Work to complete: Would you copy each line of the records that includes the word "FORMAT"?
Content starts
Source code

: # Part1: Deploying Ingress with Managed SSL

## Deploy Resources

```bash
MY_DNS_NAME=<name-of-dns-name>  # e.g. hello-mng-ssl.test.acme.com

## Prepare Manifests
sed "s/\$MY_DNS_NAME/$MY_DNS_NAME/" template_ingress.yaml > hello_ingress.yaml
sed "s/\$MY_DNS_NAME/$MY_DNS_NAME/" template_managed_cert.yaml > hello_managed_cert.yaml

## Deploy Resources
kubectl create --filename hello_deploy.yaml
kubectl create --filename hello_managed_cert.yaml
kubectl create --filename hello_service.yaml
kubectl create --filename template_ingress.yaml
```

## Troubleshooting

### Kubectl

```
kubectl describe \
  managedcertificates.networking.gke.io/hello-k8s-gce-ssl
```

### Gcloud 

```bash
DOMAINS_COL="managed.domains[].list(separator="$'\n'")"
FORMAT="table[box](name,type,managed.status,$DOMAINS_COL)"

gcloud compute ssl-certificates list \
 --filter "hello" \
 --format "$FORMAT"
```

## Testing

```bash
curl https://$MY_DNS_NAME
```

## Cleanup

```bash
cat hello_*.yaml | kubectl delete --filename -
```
Content ends
Answer box:
FORMAT="table[box](name,type,managed.status,$DOMAINS_COL)"
 --format "$FORMAT"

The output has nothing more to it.